I turned and ran out, around the corner of the bunkhouse, then around the back corner. Behind, crouched below a window but looking right at me, was a Kazakh. I don't think he knew what was happening, even then; he probably thought it was all a slave uprising. If he'd shot right away, he could have killed me. Instead I killed him with another short burst.

I stood there panting and shaking for a minute, till my mind started to work again. Then I replaced the magazine in my rifle. Was there another Kazakh? Or had we shot them all?
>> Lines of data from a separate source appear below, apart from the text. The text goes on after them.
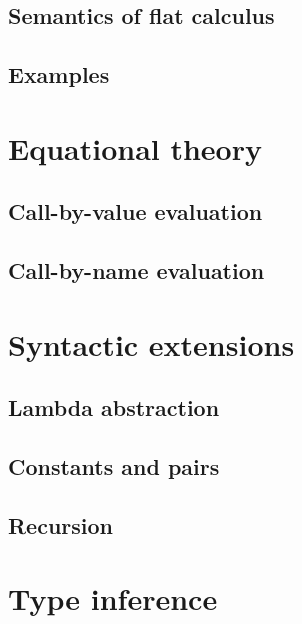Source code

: \subsection{Semantics of flat calculus}
\subsection{Examples}


\section{Equational theory}
\label{sec:flat-syntax}

\subsection{Call-by-value evaluation}
\subsection{Call-by-name evaluation}


\section{Syntactic extensions}
\label{sec:flat-exts}

\subsection{Lambda abstraction}
\subsection{Constants and pairs}
\subsection{Recursion}


\section{Type inference}
\label{sec:flat-inference}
I went back to a front corner of the bunkhouse and called out in Navajo: "Cody! Are you all right?"

He called back to me from somewhere. "All right except for one arm. It may be broken. The blacksmith hit me with a hammer."

Another voice called in Navajo. It was Arnold, the man I gave the rifle to in the cow pasture. "Boulet! Where are the Kazakhs?"

"Most of them are dead," I called back. "Shot, anyway. Maybe all of them. Have you seen any?"

"Just one. He's dead now. He rode past me without seeing me. It was impossible to miss."